Collected data:
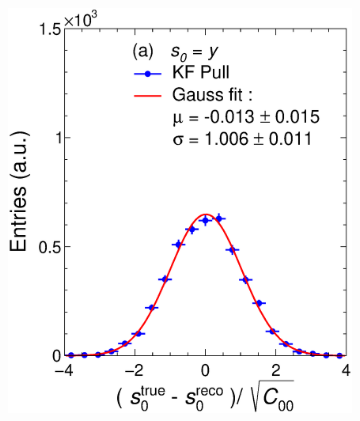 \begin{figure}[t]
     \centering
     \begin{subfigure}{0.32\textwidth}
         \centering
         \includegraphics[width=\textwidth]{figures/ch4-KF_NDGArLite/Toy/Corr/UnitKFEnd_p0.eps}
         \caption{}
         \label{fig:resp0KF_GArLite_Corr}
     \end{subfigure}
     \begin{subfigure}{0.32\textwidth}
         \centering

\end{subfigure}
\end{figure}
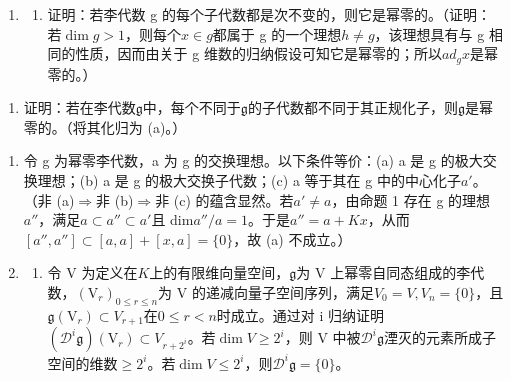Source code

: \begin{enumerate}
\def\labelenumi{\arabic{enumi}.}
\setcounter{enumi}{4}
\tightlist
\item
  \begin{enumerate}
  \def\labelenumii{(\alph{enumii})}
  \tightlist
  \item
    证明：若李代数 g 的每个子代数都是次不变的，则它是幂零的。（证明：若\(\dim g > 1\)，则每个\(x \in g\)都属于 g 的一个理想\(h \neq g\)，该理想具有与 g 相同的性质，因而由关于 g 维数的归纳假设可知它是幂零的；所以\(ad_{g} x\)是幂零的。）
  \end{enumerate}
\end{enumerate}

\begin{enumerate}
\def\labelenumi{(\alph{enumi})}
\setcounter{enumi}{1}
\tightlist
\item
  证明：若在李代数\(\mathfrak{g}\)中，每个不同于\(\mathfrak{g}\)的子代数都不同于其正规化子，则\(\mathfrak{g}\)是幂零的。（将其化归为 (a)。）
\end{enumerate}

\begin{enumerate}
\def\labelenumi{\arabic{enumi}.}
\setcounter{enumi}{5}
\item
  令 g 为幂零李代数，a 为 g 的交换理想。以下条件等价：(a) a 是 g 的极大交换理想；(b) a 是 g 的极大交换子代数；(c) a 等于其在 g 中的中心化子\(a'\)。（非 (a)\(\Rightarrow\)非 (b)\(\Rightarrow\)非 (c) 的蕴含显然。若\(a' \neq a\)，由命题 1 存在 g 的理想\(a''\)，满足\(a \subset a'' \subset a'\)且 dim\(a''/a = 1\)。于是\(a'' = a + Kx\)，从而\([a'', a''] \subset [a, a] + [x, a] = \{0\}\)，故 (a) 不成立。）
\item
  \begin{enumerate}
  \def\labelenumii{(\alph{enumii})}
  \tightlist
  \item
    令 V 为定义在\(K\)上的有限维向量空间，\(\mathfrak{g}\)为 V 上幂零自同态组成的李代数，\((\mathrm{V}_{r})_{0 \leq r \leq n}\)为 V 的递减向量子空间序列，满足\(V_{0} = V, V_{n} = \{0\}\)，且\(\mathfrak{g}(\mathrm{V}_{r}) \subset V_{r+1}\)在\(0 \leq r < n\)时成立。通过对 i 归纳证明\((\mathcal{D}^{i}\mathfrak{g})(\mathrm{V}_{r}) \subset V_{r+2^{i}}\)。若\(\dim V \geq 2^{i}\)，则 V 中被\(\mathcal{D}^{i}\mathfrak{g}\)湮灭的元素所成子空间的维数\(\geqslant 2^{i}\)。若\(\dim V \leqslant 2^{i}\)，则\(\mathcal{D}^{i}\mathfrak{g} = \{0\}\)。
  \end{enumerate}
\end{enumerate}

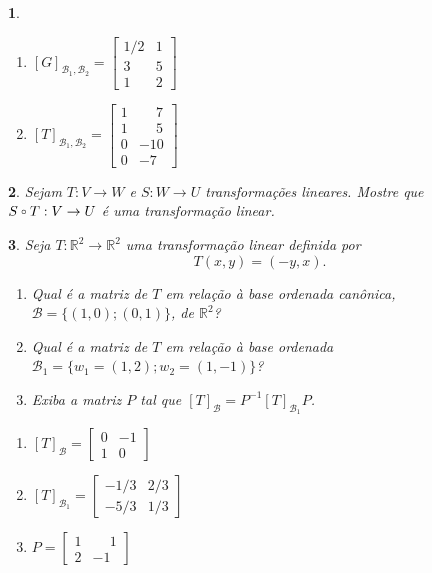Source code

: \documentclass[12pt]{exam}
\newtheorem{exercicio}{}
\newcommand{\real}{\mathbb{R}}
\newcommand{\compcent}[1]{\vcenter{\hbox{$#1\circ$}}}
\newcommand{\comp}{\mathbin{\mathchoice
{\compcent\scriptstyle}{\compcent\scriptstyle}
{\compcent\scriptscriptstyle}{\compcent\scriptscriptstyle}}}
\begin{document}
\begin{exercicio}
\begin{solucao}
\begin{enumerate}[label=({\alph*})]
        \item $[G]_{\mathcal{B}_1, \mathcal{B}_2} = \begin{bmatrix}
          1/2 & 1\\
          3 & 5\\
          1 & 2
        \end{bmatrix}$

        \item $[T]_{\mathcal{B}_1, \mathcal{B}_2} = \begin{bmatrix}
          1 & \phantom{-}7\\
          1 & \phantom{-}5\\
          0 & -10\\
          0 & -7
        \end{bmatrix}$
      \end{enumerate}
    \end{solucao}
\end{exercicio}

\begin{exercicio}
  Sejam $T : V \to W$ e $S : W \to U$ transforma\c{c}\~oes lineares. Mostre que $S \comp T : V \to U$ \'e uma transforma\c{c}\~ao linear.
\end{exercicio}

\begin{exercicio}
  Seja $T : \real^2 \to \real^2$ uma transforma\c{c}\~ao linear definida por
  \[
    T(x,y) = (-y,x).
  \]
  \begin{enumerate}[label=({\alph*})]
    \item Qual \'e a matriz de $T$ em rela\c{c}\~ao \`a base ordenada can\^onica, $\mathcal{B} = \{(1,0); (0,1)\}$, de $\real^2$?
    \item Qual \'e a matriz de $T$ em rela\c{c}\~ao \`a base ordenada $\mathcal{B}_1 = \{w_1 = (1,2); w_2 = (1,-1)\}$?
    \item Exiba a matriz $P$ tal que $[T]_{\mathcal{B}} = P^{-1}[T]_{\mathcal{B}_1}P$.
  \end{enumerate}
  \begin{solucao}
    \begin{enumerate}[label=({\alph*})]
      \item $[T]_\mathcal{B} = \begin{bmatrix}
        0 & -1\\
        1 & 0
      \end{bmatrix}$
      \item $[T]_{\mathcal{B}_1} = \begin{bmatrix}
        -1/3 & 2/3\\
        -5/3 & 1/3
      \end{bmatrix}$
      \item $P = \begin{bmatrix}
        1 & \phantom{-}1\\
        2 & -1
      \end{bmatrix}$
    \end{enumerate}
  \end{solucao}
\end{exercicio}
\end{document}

--

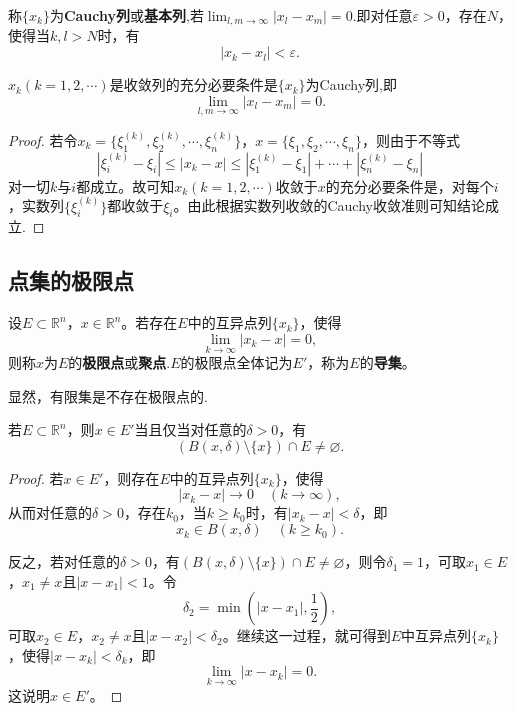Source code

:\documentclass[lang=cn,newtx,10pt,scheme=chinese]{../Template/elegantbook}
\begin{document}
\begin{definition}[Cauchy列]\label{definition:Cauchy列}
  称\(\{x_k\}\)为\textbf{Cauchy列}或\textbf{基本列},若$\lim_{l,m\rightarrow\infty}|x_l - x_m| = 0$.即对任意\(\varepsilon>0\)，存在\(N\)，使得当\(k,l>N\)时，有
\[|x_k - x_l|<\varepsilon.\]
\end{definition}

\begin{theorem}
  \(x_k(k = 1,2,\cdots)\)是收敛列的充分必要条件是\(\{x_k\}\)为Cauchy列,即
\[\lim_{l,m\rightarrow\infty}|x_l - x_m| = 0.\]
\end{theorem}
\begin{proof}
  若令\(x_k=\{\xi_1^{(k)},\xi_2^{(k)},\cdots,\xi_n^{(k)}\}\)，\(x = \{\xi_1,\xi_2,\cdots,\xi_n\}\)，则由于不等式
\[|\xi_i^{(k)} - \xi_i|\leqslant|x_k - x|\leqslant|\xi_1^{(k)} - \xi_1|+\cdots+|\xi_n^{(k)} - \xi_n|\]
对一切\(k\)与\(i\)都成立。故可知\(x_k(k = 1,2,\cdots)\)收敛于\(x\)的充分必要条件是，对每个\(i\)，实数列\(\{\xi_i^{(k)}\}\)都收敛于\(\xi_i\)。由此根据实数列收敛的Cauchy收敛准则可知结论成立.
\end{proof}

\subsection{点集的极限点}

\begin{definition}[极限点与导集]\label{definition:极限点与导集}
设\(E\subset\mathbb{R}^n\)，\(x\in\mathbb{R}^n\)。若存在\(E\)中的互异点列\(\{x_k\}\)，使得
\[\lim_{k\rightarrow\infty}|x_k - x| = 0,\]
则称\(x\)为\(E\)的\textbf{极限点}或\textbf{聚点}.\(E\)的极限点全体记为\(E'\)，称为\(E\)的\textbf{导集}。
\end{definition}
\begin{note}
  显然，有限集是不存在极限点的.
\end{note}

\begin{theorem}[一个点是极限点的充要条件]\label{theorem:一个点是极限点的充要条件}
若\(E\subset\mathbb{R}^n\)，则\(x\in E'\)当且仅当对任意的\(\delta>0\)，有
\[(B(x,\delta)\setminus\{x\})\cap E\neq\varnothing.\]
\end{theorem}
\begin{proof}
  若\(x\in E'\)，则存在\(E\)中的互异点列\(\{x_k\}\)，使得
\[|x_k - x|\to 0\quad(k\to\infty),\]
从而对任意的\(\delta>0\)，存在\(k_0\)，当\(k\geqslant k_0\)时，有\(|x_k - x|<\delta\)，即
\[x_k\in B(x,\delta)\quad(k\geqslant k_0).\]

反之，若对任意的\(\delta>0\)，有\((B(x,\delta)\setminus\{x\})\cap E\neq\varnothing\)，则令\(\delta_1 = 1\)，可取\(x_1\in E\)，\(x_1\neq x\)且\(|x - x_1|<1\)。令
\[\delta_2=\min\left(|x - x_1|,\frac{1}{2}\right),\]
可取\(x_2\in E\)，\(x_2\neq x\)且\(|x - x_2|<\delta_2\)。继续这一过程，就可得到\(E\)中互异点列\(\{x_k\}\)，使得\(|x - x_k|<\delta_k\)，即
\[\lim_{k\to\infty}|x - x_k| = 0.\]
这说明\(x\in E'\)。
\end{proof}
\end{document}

Assignment =>
Whenever the string "是幂零的" shows up in a line of the records, copy that line.

Written reply =>
    证明：若李代数 g 的每个子代数都是次不变的，则它是幂零的。（证明：若\(\dim g > 1\)，则每个\(x \in g\)都属于 g 的一个理想\(h \neq g\)，该理想具有与 g 相同的性质，因而由关于 g 维数的归纳假设可知它是幂零的；所以\(ad_{g} x\)是幂零的。）
  证明：若在李代数\(\mathfrak{g}\)中，每个不同于\(\mathfrak{g}\)的子代数都不同于其正规化子，则\(\mathfrak{g}\)是幂零的。（将其化归为 (a)。）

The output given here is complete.